La décarbonisation du système énergétique est avant tout un problème d’infrastructure. Philimon Bulawayo/Reuters

Toute solution durable négociée à la COP21 nécessitera une « décarbonation » de l’économie énergétique mondiale. Cela implique des sources d’énergie utilisant peu ou pas de combustibles fossiles. Combien de temps faudra-t-il ? Comment pourrons-nous accélérer ce changement ? L’histoire de nos infrastructures nous livre quelques indices.

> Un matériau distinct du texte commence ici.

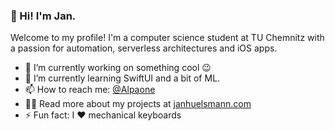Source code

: ### 👋 Hi! I'm Jan.

Welcome to my profile! I'm a computer science student at TU Chemnitz with a passion for automation, serverless architectures and iOS apps.

- 🔭 I’m currently working on something cool 😉
- 🌱 I’m currently learning SwiftUI and a bit of ML.
- 📫 How to reach me: [@Alpaone](https://twitter.com/Alpaone)
- 👨‍💻  Read more about my projects at [janhuelsmann.com](https://janhuelsmann.com)
- ⚡ Fun fact: I ❤️ mechanical keyboards

<!--
**thealpa/thealpa** is a ✨ _special_ ✨ repository because its `README.md` (this file) appears on your GitHub profile.

Here are some ideas to get you started:

- 🔭 I’m currently working on ...
- 🌱 I’m currently learning ...
- 👯 I’m looking to collaborate on ...
- 🤔 I’m looking for help with ...
- 💬 Ask me about ...
- 📫 How to reach me: ...
- 😄 Pronouns: ...
- ⚡ Fun fact: ...
-->

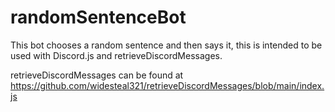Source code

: # randomSentenceBot
This bot chooses a random sentence and then says it, this is intended to be used with Discord.js and retrieveDiscordMessages.

retrieveDiscordMessages can be found at https://github.com/widesteal321/retrieveDiscordMessages/blob/main/index.js
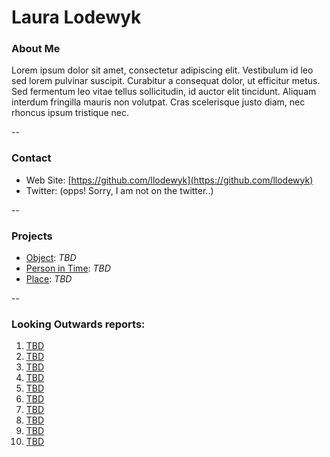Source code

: # Laura Lodewyk

### About Me

Lorem ipsum dolor sit amet, consectetur adipiscing elit. Vestibulum id leo sed lorem pulvinar suscipit. Curabitur a consequat dolor, ut efficitur metus. Sed fermentum leo vitae tellus sollicitudin, id auctor elit tincidunt. Aliquam interdum fringilla mauris non volutpat. Cras scelerisque justo diam, nec rhoncus ipsum tristique nec.

--
### Contact

* Web Site: [https://github.com/llodewyk](https://github.com/llodewyk)
* Twitter: (opps! Sorry, I am not on the twitter..)

-- 
### Projects

* [Object](project1.md): *TBD*
* [Person in Time](project2.md): *TBD*
* [Place](project3.md): *TBD*

--
### Looking Outwards reports: 

1. [TBD](looking-outwards-01.md)
1. [TBD](looking-outwards-02.md) 
1. [TBD](looking-outwards-03.md)
1. [TBD](looking-outwards-04.md)
1. [TBD](looking-outwards-05.md)
1. [TBD](looking-outwards-06.md)
1. [TBD](looking-outwards-07.md)
1. [TBD](looking-outwards-08.md)
1. [TBD](looking-outwards-09.md)
1. [TBD](looking-outwards-10.md)
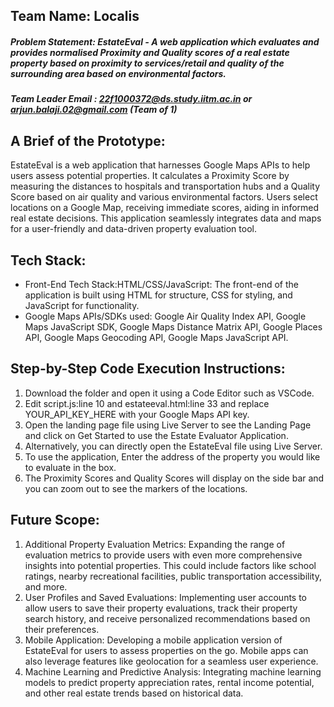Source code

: ## Team Name: Localis

##### Problem Statement: EstateEval - A web application which evaluates and provides normalised Proximity and Quality scores of a real estate property based on proximity to services/retail and quality of the surrounding area based on environmental factors.
 
##### Team Leader Email : 22f1000372@ds.study.iitm.ac.in or arjun.balaji.02@gmail.com (Team of 1)

## A Brief of the Prototype:
EstateEval is a web application that harnesses Google Maps APIs to help users assess potential properties. It calculates a Proximity Score by measuring the distances to hospitals and transportation hubs and a Quality Score based on air quality and various environmental factors. Users select locations on a Google Map, receiving immediate scores, aiding in informed real estate decisions. This application seamlessly integrates data and maps for a user-friendly and data-driven property evaluation tool.

## Tech Stack:
- Front-End Tech Stack:HTML/CSS/JavaScript: The front-end of the application is built using HTML for structure, CSS for styling, and JavaScript for functionality.
- Google Maps APIs/SDKs used: Google Air Quality Index API, Google Maps JavaScript SDK, Google Maps Distance Matrix API, Google Places API, Google Maps Geocoding API, Google Maps JavaScript API.

## Step-by-Step Code Execution Instructions:
1) Download the folder and open it using a Code Editor such as VSCode.
2) Edit script.js:line 10 and estateeval.html:line 33 and replace YOUR_API_KEY_HERE with your Google Maps API key.
3) Open the landing page file using Live Server to see the Landing Page and click on Get Started to use the Estate Evaluator Application.
4) Alternatively, you can directly open the EstateEval file using Live Server.
5) To use the application, Enter the address of the property you would like to evaluate in the box.
6) The Proximity Scores and Quality Scores will display on the side bar and you can zoom out to see the markers of the locations.

## Future Scope:
1) Additional Property Evaluation Metrics: Expanding the range of evaluation metrics to provide users with even more comprehensive insights into potential properties. This could include factors like school ratings, nearby recreational facilities, public transportation accessibility, and more.
2) User Profiles and Saved Evaluations: Implementing user accounts to allow users to save their property evaluations, track their property search history, and receive personalized recommendations based on their preferences.
3) Mobile Application: Developing a mobile application version of EstateEval for users to assess properties on the go. Mobile apps can also leverage features like geolocation for a seamless user experience.
4) Machine Learning and Predictive Analysis: Integrating machine learning models to predict property appreciation rates, rental income potential, and other real estate trends based on historical data.

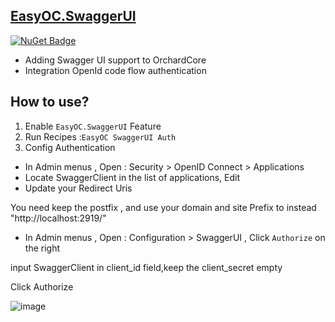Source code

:﻿## [EasyOC.SwaggerUI](src/Modules/EasyOC.SwaggerUI)
[![NuGet Badge](https://buildstats.info/nuget/EasyOC.SwaggerUI?includePreReleases=true)](https://www.nuget.org/packages/EasyOC.SwaggerUI)

- Adding Swagger UI support to OrchardCore
- Integration OpenId code flow authentication


## How to use?

1. Enable `EasyOC.SwaggerUI` Feature  
1. Run Recipes :`EasyOC SwaggerUI Auth`
1. Config Authentication
- In Admin menus , Open : Security > OpenID Connect > Applications 
- Locate SwaggerClient in the list of applications, Edit
- Update your Redirect Uris 

You need keep the postfix , and use your domain and site Prefix to instead "http://localhost:2919/" 
 - In Admin menus , Open : Configuration > SwaggerUI  , Click `Authorize` on the right
 
 input SwaggerClient in client_id field,keep the client_secret empty
 
 Click Authorize
 
![image](https://user-images.githubusercontent.com/15613121/218245730-a2ce5bfa-6400-464c-8975-4e5d1365303f.png)

 

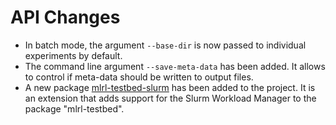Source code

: # API Changes

- In batch mode, the argument `--base-dir` is now passed to individual experiments by default.
- The command line argument `--save-meta-data` has been added. It allows to control if meta-data should be written to output files.
- A new package [mlrl-testbed-slurm](https://pypi.org/project/mlrl-testbed-slurm/) has been added to the project. It is an extension that adds support for the Slurm Workload Manager to the package "mlrl-testbed".
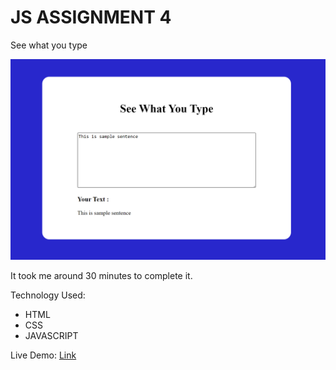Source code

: # JS ASSIGNMENT 4

See what you type

![thumbnail](./thumbnail.png)

It took me around 30 minutes to complete it.

Technology Used:

- HTML
- CSS
- JAVASCRIPT

Live Demo: [Link](https://js-see-what-you-type.netlify.app/)
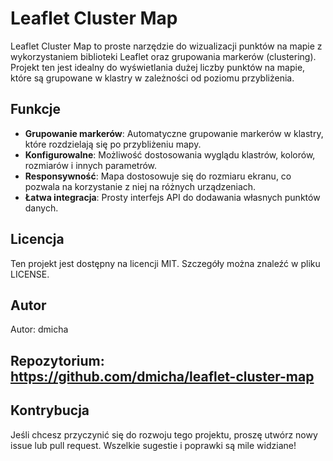 # Leaflet Cluster Map

Leaflet Cluster Map to proste narzędzie do wizualizacji punktów na mapie z wykorzystaniem biblioteki Leaflet oraz grupowania markerów (clustering). Projekt ten jest idealny do wyświetlania dużej liczby punktów na mapie, które są grupowane w klastry w zależności od poziomu przybliżenia.

## Funkcje

- **Grupowanie markerów**: Automatyczne grupowanie markerów w klastry, które rozdzielają się po przybliżeniu mapy.
- **Konfigurowalne**: Możliwość dostosowania wyglądu klastrów, kolorów, rozmiarów i innych parametrów.
- **Responsywność**: Mapa dostosowuje się do rozmiaru ekranu, co pozwala na korzystanie z niej na różnych urządzeniach.
- **Łatwa integracja**: Prosty interfejs API do dodawania własnych punktów danych.

## Licencja
Ten projekt jest dostępny na licencji MIT. Szczegóły można znaleźć w pliku LICENSE.

## Autor
Autor: dmicha

## Repozytorium: https://github.com/dmicha/leaflet-cluster-map

## Kontrybucja
Jeśli chcesz przyczynić się do rozwoju tego projektu, proszę utwórz nowy issue lub pull request. Wszelkie sugestie i poprawki są mile widziane!
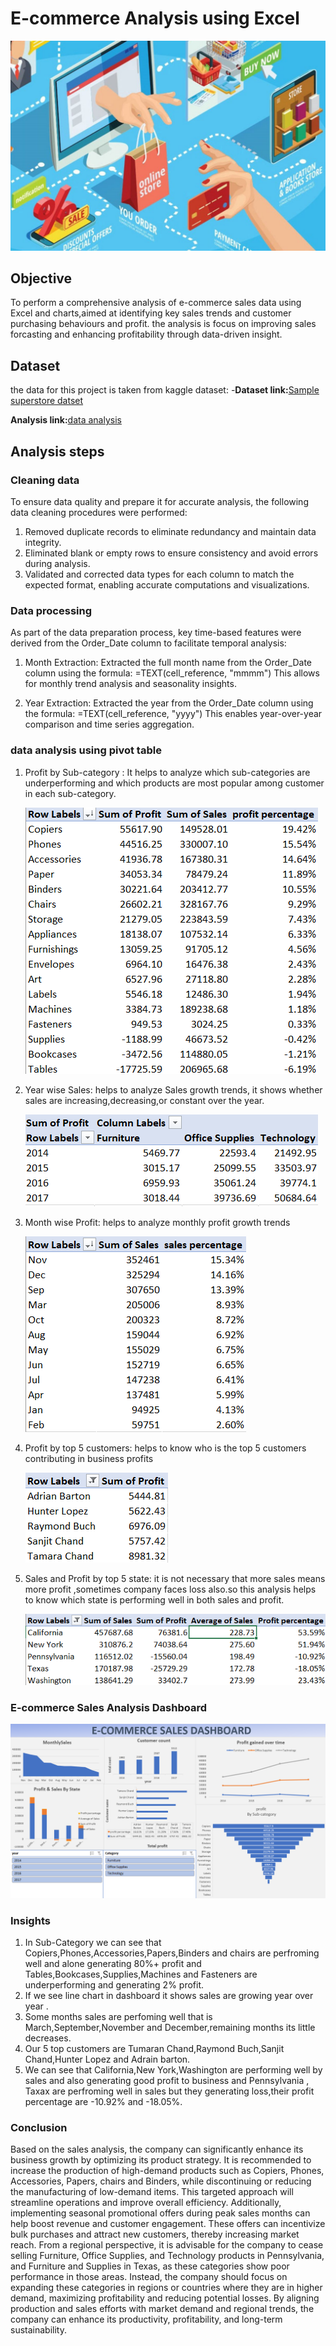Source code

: # E-commerce Analysis using Excel
![Ecommerce sales logo](https://github.com/jyoti7770/sales_data_analysis/blob/main/worldwide-ecommerce-sales.jpg)

## Objective
To perform a comprehensive analysis of e-commerce sales data using Excel and charts,aimed at
identifying key sales trends and customer purchasing behaviours and profit.
the analysis is focus on improving sales forcasting and enhancing profitability through data-driven insight.

## Dataset
the data for this project is taken from kaggle dataset:
-**Dataset link:**[Sample superstore datset](https://github.com/jyoti7770/sales_data_analysis/blob/main/salesdata.csv)

**Analysis link:**[data analysis](https://github.com/jyoti7770/sales_data_analysis/blob/main/sales%20data%20analysis%20(1).xlsx)

## Analysis steps
### Cleaning data 
To ensure data quality and prepare it for accurate analysis, the following data cleaning procedures were performed:
 1. Removed duplicate records to eliminate redundancy and maintain data integrity.
 2. Eliminated blank or empty rows to ensure consistency and avoid errors during analysis.
 3. Validated and corrected data types for each column to match the expected format, enabling accurate computations and visualizations.

### Data processing
As part of the data preparation process, key time-based features were derived from the Order_Date column to facilitate temporal analysis:

1. Month Extraction:
 Extracted the full month name from the Order_Date column using the formula:
 =TEXT(cell_reference, "mmmm")
 This allows for monthly trend analysis and seasonality insights.

2. Year Extraction:
 Extracted the year from the Order_Date column using the formula:
 =TEXT(cell_reference, "yyyy")
 This enables year-over-year comparison and time series aggregation.

### data analysis using pivot table 
1. Profit by Sub-category :
   It helps to analyze which sub-categories are underperforming and which products are most popular among customer
   in each sub-category.

   ![image](https://github.com/jyoti7770/sales_data_analysis/blob/main/profit_by_sub_categories.png)
   
2. Year wise Sales:
   helps to analyze Sales growth trends, it shows whether sales are increasing,decreasing,or constant over the year.

   ![image](https://github.com/jyoti7770/sales_data_analysis/blob/main/year%20wise%20sales.png)
3. Month wise Profit:
   helps to analyze monthly profit growth trends

    ![image](https://github.com/jyoti7770/sales_data_analysis/blob/main/sales_by_month.png)
4. Profit by top 5 customers:
   helps to know who is the top 5 customers contributing in business profits

   ![image](https://github.com/jyoti7770/sales_data_analysis/blob/main/profit%20by%20top%205%20customer.png)
5. Sales and Profit by top 5 state:
    it is not necessary that more sales means more profit ,sometimes company faces loss also.so this analysis helps to know which state is performing
   well in both sales and profit.

   ![image](https://github.com/jyoti7770/sales_data_analysis/blob/main/profit_by_state.png)
### E-commerce Sales Analysis Dashboard 
![image](https://github.com/jyoti7770/sales_data_analysis/blob/main/E-commerce_sales_dashboard.png)
### Insights
1. In Sub-Category we can see that Copiers,Phones,Accessories,Papers,Binders and chairs are perfroming well and alone generating 80%+ profit 
   and Tables,Bookcases,Supplies,Machines and Fasteners are underperforming and generating 2% profit.
2. If we see line chart in dashboard it shows sales are growing year over year .
3. Some months sales are perfoming well that is March,September,November and December,remaining months its little decreases.
4. Our 5 top customers are Tumaran Chand,Raymond Buch,Sanjit Chand,Hunter Lopez and Adrain barton.
5. We can see that California,New York,Washington are performing well by sales and also generating good profit to business
   and Pennsylvania , Taxax are perfroming well in sales but they generating loss,their profit percentage are -10.92% and -18.05%.
 ### Conclusion 
 Based on the sales analysis, the company can significantly enhance its business growth by optimizing its product strategy. It is recommended to increase the production of high-demand products such as Copiers, Phones, Accessories, Papers, chairs and Binders, while discontinuing or reducing the manufacturing of low-demand items. This targeted approach will streamline operations and improve overall efficiency.
Additionally, implementing seasonal promotional offers during peak sales months can help boost revenue and customer engagement. These offers can incentivize bulk purchases and attract new customers, thereby increasing market reach.
From a regional perspective, it is advisable for the company to cease selling Furniture, Office Supplies, and Technology products in Pennsylvania, and Furniture and Supplies in Texas, as these categories show poor performance in those areas. Instead, the company should focus on expanding these categories in regions or countries where they are in higher demand, maximizing profitability and reducing potential losses.
By aligning production and sales efforts with market demand and regional trends, the company can enhance its productivity, profitability, and long-term sustainability.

Infrastructures énergétiques

La décarbonation est avant tout un problème d’infrastructure, le plus grand de toute notre histoire. Elle concerne non seulement la production d’énergie, mais aussi des systèmes et services de base comme les transports, l’éclairage, le refroidissement, et le chauffage. L’industrie fossile mondiale comprend également les forages de pétrole et de gaz, les mines de charbon, les pétroliers géants, les pipelines et les raffineries, sans oublier les millions d’automobiles, stations-service, camions-citernes, entrepôts de stockage, centrales électriques, systèmes de chauffage, et cuisinières – pour ne parler de quelques éléments.

La valeur combinée de toutes ces infrastructures se chiffre à environ 10 000 milliards de dollars, soit environ les deux tiers du PIB des États-Unis. On ne remplace pas une telle immensité en un jour, ni même en plusieurs années. Cela prendra des décennies.

Tout élément d’infrastructure a une durée de vie limitée. Peut-être est-ce une bonne nouvelle ? Que se passerait-il si l’on permettait à l’infrastructure énergétique actuelle d’accomplir sa tâche jusqu’au bout sans remplacer les parties qui exigent les combustibles fossiles ? C’est la question posée, en 2010, par une étude.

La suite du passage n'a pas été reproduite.